Records shown:

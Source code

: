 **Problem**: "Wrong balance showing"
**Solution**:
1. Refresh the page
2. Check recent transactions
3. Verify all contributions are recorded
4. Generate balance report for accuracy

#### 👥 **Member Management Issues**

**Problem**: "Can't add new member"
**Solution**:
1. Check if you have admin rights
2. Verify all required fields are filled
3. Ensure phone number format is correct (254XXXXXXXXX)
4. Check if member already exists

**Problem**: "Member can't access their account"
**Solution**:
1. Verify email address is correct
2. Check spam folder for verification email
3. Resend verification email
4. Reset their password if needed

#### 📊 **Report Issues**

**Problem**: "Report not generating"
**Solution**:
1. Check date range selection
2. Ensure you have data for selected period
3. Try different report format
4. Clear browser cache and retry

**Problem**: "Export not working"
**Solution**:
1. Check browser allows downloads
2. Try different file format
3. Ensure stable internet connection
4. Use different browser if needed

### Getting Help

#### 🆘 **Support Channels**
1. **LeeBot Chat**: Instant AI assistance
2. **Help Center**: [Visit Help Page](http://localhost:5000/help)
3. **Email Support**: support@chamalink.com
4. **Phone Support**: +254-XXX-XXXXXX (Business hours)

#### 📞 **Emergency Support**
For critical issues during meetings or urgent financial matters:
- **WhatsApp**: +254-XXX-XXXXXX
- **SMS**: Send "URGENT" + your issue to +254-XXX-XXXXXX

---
* * *
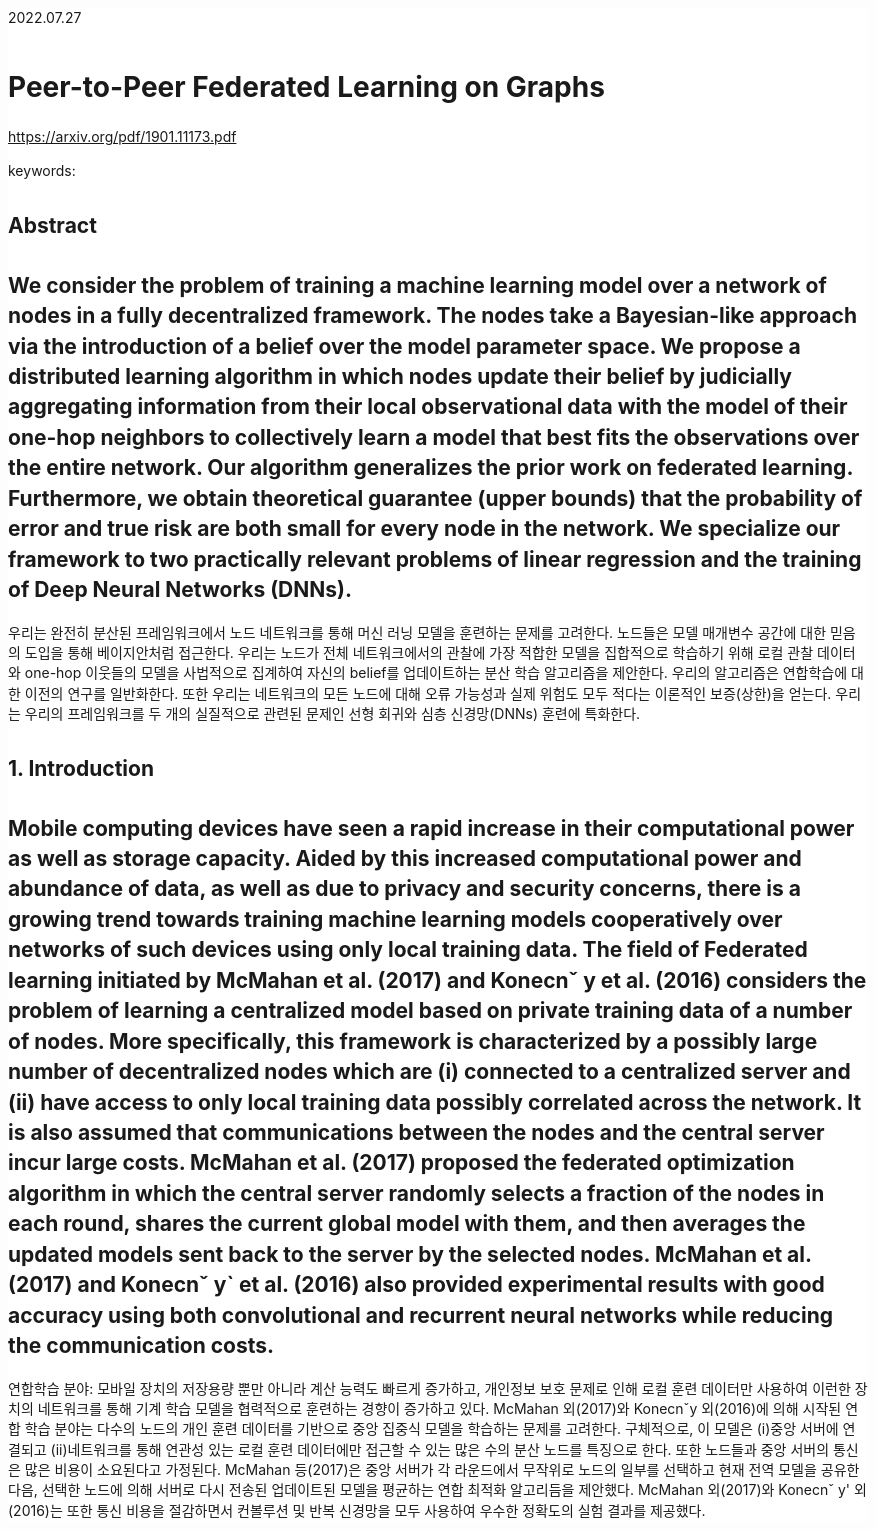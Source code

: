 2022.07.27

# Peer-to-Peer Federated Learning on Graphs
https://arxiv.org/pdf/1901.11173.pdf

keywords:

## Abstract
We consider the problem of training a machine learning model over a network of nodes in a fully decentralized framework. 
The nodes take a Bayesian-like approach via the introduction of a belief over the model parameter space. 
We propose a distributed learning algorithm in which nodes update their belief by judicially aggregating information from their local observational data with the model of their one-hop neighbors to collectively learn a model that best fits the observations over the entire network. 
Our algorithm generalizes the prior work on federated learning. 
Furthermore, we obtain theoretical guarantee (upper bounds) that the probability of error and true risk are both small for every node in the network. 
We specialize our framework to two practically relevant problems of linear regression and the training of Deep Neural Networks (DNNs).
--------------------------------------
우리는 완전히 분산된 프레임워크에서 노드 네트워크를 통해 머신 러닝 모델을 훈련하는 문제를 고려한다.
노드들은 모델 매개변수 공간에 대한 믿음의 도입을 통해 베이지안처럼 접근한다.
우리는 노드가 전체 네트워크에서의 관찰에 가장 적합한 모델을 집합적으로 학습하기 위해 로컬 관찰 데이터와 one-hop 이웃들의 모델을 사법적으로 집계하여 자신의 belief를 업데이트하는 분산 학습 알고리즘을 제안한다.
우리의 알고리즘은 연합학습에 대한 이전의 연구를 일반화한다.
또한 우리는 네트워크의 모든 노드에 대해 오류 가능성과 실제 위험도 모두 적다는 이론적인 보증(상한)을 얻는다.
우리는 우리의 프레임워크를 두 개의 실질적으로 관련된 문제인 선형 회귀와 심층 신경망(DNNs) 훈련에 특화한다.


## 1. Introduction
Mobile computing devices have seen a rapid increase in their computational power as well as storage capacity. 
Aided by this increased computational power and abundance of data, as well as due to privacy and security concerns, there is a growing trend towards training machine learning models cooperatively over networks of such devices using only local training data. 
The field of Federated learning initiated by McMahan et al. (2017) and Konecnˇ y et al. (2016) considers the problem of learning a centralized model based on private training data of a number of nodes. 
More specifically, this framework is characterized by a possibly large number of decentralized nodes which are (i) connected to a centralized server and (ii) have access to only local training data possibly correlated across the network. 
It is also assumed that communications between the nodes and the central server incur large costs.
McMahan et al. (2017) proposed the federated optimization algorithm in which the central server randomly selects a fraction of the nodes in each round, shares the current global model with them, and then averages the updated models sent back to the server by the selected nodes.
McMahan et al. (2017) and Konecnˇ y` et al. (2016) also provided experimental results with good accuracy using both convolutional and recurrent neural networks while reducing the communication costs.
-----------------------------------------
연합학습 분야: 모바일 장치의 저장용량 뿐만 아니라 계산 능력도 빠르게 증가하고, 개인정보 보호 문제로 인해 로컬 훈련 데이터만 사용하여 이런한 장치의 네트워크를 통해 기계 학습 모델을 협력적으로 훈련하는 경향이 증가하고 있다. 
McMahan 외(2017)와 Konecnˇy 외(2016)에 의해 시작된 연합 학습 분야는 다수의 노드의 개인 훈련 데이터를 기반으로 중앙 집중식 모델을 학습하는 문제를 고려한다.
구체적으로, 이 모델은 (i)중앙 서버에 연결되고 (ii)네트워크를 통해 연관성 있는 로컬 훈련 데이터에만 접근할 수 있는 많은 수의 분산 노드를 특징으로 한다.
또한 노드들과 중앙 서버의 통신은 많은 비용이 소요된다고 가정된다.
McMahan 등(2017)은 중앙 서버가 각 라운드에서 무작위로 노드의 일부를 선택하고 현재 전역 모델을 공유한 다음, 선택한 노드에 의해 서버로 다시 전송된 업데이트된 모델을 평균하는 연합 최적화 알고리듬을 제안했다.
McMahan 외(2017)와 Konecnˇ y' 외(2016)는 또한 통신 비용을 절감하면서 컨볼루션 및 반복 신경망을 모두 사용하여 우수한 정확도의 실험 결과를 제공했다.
...
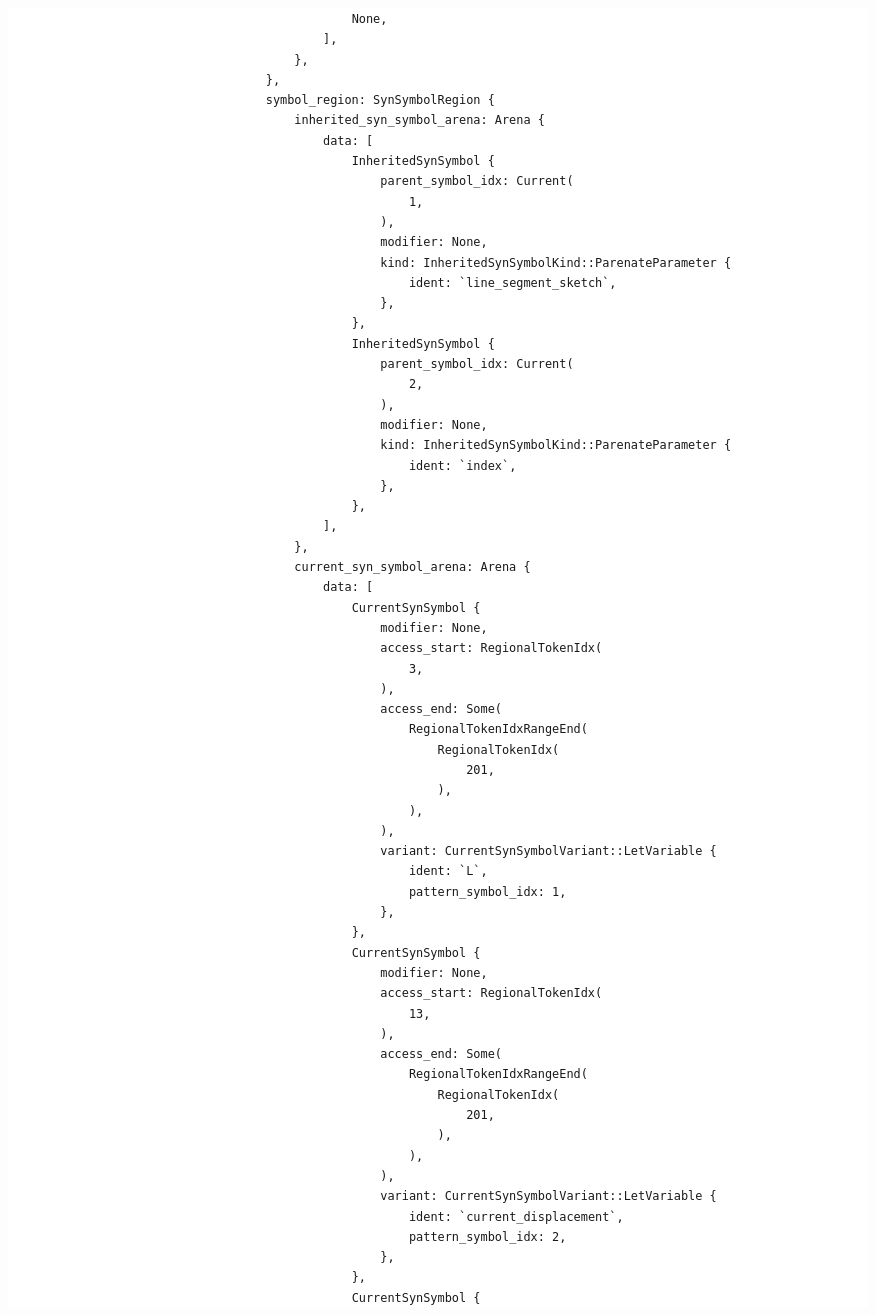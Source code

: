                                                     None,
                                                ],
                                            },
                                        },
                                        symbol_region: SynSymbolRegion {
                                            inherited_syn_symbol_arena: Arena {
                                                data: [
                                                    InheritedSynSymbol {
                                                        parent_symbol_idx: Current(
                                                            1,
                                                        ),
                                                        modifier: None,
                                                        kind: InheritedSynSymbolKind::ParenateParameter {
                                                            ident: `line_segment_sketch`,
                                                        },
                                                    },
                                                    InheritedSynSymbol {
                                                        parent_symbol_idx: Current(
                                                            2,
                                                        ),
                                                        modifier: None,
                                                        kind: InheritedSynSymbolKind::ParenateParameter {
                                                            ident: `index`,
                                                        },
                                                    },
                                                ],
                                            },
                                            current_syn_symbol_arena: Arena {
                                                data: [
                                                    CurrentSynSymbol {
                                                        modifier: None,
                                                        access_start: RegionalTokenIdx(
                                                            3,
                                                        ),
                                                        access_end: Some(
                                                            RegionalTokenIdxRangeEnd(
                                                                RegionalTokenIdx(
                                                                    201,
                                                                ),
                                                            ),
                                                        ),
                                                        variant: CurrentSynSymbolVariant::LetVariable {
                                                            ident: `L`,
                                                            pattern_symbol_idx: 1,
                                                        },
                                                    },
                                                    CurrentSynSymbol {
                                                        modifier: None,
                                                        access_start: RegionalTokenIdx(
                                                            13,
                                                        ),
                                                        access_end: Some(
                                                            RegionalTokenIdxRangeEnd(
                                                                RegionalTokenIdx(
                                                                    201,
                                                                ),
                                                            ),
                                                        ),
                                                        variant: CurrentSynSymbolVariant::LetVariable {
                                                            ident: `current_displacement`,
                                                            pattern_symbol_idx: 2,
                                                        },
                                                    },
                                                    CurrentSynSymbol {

Exercise: Look through the records and copy down every line that holds "Verify".

Task solution:
3. Verify all contributions are recorded
2. Verify all required fields are filled
1. Verify email address is correct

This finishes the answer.